### Exercise description:
Your answer needs to include each line of the records in which the string "personne" can be found.

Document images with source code
******

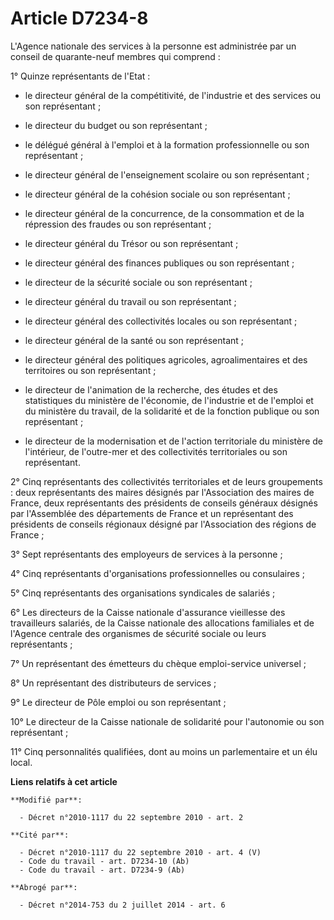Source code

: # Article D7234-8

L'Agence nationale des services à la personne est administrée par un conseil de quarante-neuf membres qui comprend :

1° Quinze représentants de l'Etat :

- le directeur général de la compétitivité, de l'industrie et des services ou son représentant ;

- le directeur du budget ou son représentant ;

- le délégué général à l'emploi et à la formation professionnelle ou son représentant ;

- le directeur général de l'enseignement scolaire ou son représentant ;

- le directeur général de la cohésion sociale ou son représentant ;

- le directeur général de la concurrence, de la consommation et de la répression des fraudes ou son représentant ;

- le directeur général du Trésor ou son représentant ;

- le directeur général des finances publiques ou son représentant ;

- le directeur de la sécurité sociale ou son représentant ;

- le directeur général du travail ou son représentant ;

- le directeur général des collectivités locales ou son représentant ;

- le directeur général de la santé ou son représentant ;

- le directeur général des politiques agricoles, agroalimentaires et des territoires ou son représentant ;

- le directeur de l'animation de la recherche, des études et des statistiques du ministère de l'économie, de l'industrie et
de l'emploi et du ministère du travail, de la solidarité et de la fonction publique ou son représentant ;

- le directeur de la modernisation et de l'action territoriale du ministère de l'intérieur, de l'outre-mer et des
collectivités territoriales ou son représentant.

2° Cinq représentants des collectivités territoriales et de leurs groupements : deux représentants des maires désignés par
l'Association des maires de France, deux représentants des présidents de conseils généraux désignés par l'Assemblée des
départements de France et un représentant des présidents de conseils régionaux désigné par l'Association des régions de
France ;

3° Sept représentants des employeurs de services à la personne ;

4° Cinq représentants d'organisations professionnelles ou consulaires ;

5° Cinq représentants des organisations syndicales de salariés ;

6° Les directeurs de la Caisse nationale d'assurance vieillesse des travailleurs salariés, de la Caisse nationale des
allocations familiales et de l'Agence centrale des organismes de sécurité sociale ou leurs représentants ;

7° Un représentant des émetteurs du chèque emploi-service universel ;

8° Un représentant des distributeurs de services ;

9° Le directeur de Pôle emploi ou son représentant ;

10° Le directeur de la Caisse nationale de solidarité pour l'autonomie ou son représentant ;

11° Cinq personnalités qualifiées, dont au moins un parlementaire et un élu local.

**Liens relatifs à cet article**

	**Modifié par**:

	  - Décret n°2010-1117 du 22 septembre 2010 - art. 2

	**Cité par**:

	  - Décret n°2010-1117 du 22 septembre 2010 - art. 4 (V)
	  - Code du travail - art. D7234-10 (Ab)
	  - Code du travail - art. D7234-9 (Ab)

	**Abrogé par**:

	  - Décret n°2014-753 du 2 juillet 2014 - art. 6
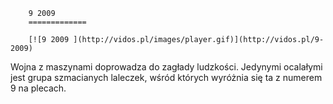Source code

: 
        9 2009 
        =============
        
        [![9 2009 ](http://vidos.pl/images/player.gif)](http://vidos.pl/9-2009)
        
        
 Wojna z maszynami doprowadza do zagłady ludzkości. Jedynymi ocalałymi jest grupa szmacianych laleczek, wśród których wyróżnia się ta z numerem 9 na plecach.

******

### Solved problem:
L'Agence nationale des services à la personne est administrée par un conseil de quarante-neuf membres qui comprend :
3° Sept représentants des employeurs de services à la personne ;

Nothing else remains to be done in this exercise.